((

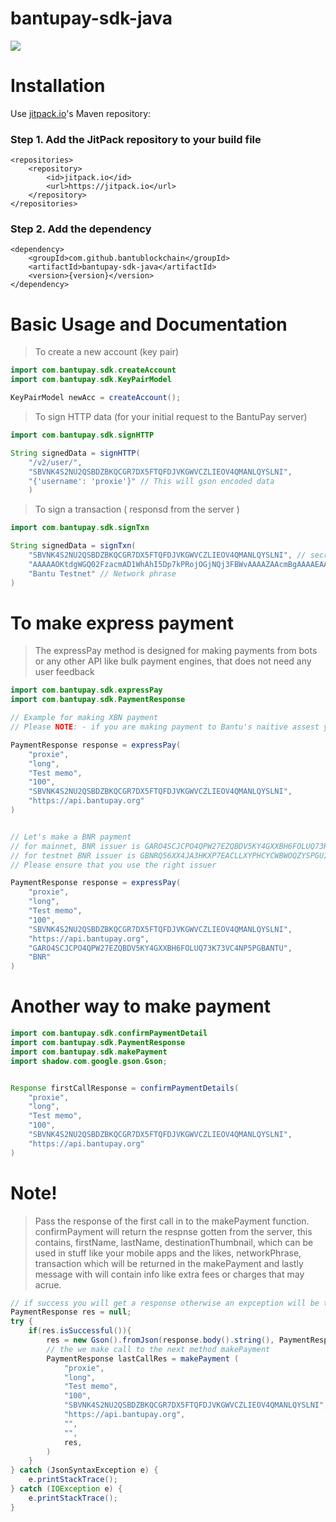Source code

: # bantupay-sdk-java

[![](https://jitpack.io/v/bantublockchain/bantupay-sdk-java.svg)](https://jitpack.io/#bantublockchain/bantupay-sdk-java)

# Installation

Use [jitpack.io]('https://jitpack.io/#bantublockchain/bantupay-sdk-java/0.1')'s Maven repository:

### Step 1. Add the JitPack repository to your build file

```
<repositories>
	<repository>
		<id>jitpack.io</id>
		<url>https://jitpack.io</url>
	</repository>
</repositories>
```

### Step 2. Add the dependency

```
<dependency>
	<groupId>com.github.bantublockchain</groupId>
	<artifactId>bantupay-sdk-java</artifactId>
	<version>{version}</version>
</dependency>
```

# Basic Usage and Documentation

> To create a new account (key pair)

```java
import com.bantupay.sdk.createAccount
import com.bantupay.sdk.KeyPairModel

KeyPairModel newAcc = createAccount();

```

> To sign HTTP data (for your initial request to the BantuPay server)

```java
import com.bantupay.sdk.signHTTP

String signedData = signHTTP(
	"/v2/user/",
	"SBVNK4S2NU2QSBDZBKQCGR7DX5FTQFDJVKGWVCZLIEOV4QMANLQYSLNI",
	"{'username': 'proxie'}" // This will gson encoded data
	)

```

> To sign a transaction ( responsd from the server )

```java
import com.bantupay.sdk.signTxn

String signedData = signTxn(
	"SBVNK4S2NU2QSBDZBKQCGR7DX5FTQFDJVKGWVCZLIEOV4QMANLQYSLNI", // secret key
	"AAAAAOKtdgWGQ02FzacmAD1WhAhI5Dp7kPRojOGjNQj3FBWvAAAAZAAcmBgAAAAEAAAAAQAAAAAAAAAAAAAAAAAAAAAAAAAAAAAAAQAAAAAAAAAFAAAAAAAAAAAAAAAAAAAAAAAAAAAAAAAAAAAAAAAAAAEAAAANQmFudHUuTmV0d29yawAAAAAAAAAAAAAAAAAAAA==", // transaction envelop
	"Bantu Testnet" // Network phrase
)

```

# To make express payment

> The expressPay method is designed for making payments from bots or any other API like bulk payment engines, that does not need any user feedback

```java
import com.bantupay.sdk.expressPay
import com.bantupay.sdk.PaymentResponse

// Example for making XBN payment
// Please NOTE: - if you are making payment to Bantu's naitive assest you  MUST leave assetCode and assetIssuer empty, your request will look like this.

PaymentResponse response = expressPay(
	"proxie",
	"long",
	"Test memo",
	"100",
	"SBVNK4S2NU2QSBDZBKQCGR7DX5FTQFDJVKGWVCZLIEOV4QMANLQYSLNI",
	"https://api.bantupay.org"
)


// Let's make a BNR payment
// for mainnet, BNR issuer is GARO4SCJCPO4QPW27EZQBDV5KY4GXXBH6FOLUQ73K73VC4NP5PGBANTU,
// for testnet BNR issuer is GBNRQ56XX4JA3HKXP7EACLLXYPHCYCWBWOQZYSPGUIJSR5JSAD22EZXG
// Please ensure that you use the right issuer

PaymentResponse response = expressPay(
	"proxie",
	"long",
	"Test memo",
	"100",
	"SBVNK4S2NU2QSBDZBKQCGR7DX5FTQFDJVKGWVCZLIEOV4QMANLQYSLNI",
	"https://api.bantupay.org",
	"GARO4SCJCPO4QPW27EZQBDV5KY4GXXBH6FOLUQ73K73VC4NP5PGBANTU",
	"BNR"
)

```

# Another way to make payment

```java
import com.bantupay.sdk.confirmPaymentDetail
import com.bantupay.sdk.PaymentResponse
import com.bantupay.sdk.makePayment
import shadow.com.google.gson.Gson;


Response firstCallResponse = confirmPaymentDetails(
	"proxie",
	"long",
	"Test memo",
	"100",
	"SBVNK4S2NU2QSBDZBKQCGR7DX5FTQFDJVKGWVCZLIEOV4QMANLQYSLNI",
	"https://api.bantupay.org"
)

```

# Note!

> Pass the response of the first call in to the makePayment function.
> confirmPayment will return the respnse gotten from the server, this contains, firstName, lastName, destinationThumbnail, which can be used in stuff like your mobile apps and the likes, networkPhrase, transaction which will be returned in the makePayment and lastly message with will contain info like extra fees or charges that may acrue.

```java
// if success you will get a response otherwise an expception will be thorw with the eerror from the server
PaymentResponse res = null;
try {
	if(res.isSuccessful()){
		res = new Gson().fromJson(response.body().string(), PaymentResponse.class);
		// the we make call to the next method makePayment
		PaymentResponse lastCallRes = makePayment (
			"proxie",
			"long",
			"Test memo",
			"100",
			"SBVNK4S2NU2QSBDZBKQCGR7DX5FTQFDJVKGWVCZLIEOV4QMANLQYSLNI",
			"https://api.bantupay.org",
			"",
			"",
			res,
		)
	}
} catch (JsonSyntaxException e) {
	e.printStackTrace();
} catch (IOException e) {
	e.printStackTrace();
}




```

))

When an image appears in the data, skip it and output the rest exactly.

Source code

: # bantupay-sdk-java

[![](https://jitpack.io/v/bantublockchain/bantupay-sdk-java.svg)](https://jitpack.io/#bantublockchain/bantupay-sdk-java)

# Installation

Use [jitpack.io]('https://jitpack.io/#bantublockchain/bantupay-sdk-java/0.1')'s Maven repository:

### Step 1. Add the JitPack repository to your build file

```
<repositories>
	<repository>
		<id>jitpack.io</id>
		<url>https://jitpack.io</url>
	</repository>
</repositories>
```

### Step 2. Add the dependency

```
<dependency>
	<groupId>com.github.bantublockchain</groupId>
	<artifactId>bantupay-sdk-java</artifactId>
	<version>{version}</version>
</dependency>
```

# Basic Usage and Documentation

> To create a new account (key pair)

```java
import com.bantupay.sdk.createAccount
import com.bantupay.sdk.KeyPairModel

KeyPairModel newAcc = createAccount();

```

> To sign HTTP data (for your initial request to the BantuPay server)

```java
import com.bantupay.sdk.signHTTP

String signedData = signHTTP(
	"/v2/user/",
	"SBVNK4S2NU2QSBDZBKQCGR7DX5FTQFDJVKGWVCZLIEOV4QMANLQYSLNI",
	"{'username': 'proxie'}" // This will gson encoded data
	)

```

> To sign a transaction ( responsd from the server )

```java
import com.bantupay.sdk.signTxn

String signedData = signTxn(
	"SBVNK4S2NU2QSBDZBKQCGR7DX5FTQFDJVKGWVCZLIEOV4QMANLQYSLNI", // secret key
	"AAAAAOKtdgWGQ02FzacmAD1WhAhI5Dp7kPRojOGjNQj3FBWvAAAAZAAcmBgAAAAEAAAAAQAAAAAAAAAAAAAAAAAAAAAAAAAAAAAAAQAAAAAAAAAFAAAAAAAAAAAAAAAAAAAAAAAAAAAAAAAAAAAAAAAAAAEAAAANQmFudHUuTmV0d29yawAAAAAAAAAAAAAAAAAAAA==", // transaction envelop
	"Bantu Testnet" // Network phrase
)

```

# To make express payment

> The expressPay method is designed for making payments from bots or any other API like bulk payment engines, that does not need any user feedback

```java
import com.bantupay.sdk.expressPay
import com.bantupay.sdk.PaymentResponse

// Example for making XBN payment
// Please NOTE: - if you are making payment to Bantu's naitive assest you  MUST leave assetCode and assetIssuer empty, your request will look like this.

PaymentResponse response = expressPay(
	"proxie",
	"long",
	"Test memo",
	"100",
	"SBVNK4S2NU2QSBDZBKQCGR7DX5FTQFDJVKGWVCZLIEOV4QMANLQYSLNI",
	"https://api.bantupay.org"
)


// Let's make a BNR payment
// for mainnet, BNR issuer is GARO4SCJCPO4QPW27EZQBDV5KY4GXXBH6FOLUQ73K73VC4NP5PGBANTU,
// for testnet BNR issuer is GBNRQ56XX4JA3HKXP7EACLLXYPHCYCWBWOQZYSPGUIJSR5JSAD22EZXG
// Please ensure that you use the right issuer

PaymentResponse response = expressPay(
	"proxie",
	"long",
	"Test memo",
	"100",
	"SBVNK4S2NU2QSBDZBKQCGR7DX5FTQFDJVKGWVCZLIEOV4QMANLQYSLNI",
	"https://api.bantupay.org",
	"GARO4SCJCPO4QPW27EZQBDV5KY4GXXBH6FOLUQ73K73VC4NP5PGBANTU",
	"BNR"
)

```

# Another way to make payment

```java
import com.bantupay.sdk.confirmPaymentDetail
import com.bantupay.sdk.PaymentResponse
import com.bantupay.sdk.makePayment
import shadow.com.google.gson.Gson;


Response firstCallResponse = confirmPaymentDetails(
	"proxie",
	"long",
	"Test memo",
	"100",
	"SBVNK4S2NU2QSBDZBKQCGR7DX5FTQFDJVKGWVCZLIEOV4QMANLQYSLNI",
	"https://api.bantupay.org"
)

```

# Note!

> Pass the response of the first call in to the makePayment function.
> confirmPayment will return the respnse gotten from the server, this contains, firstName, lastName, destinationThumbnail, which can be used in stuff like your mobile apps and the likes, networkPhrase, transaction which will be returned in the makePayment and lastly message with will contain info like extra fees or charges that may acrue.

```java
// if success you will get a response otherwise an expception will be thorw with the eerror from the server
PaymentResponse res = null;
try {
	if(res.isSuccessful()){
		res = new Gson().fromJson(response.body().string(), PaymentResponse.class);
		// the we make call to the next method makePayment
		PaymentResponse lastCallRes = makePayment (
			"proxie",
			"long",
			"Test memo",
			"100",
			"SBVNK4S2NU2QSBDZBKQCGR7DX5FTQFDJVKGWVCZLIEOV4QMANLQYSLNI",
			"https://api.bantupay.org",
			"",
			"",
			res,
		)
	}
} catch (JsonSyntaxException e) {
	e.printStackTrace();
} catch (IOException e) {
	e.printStackTrace();
}




```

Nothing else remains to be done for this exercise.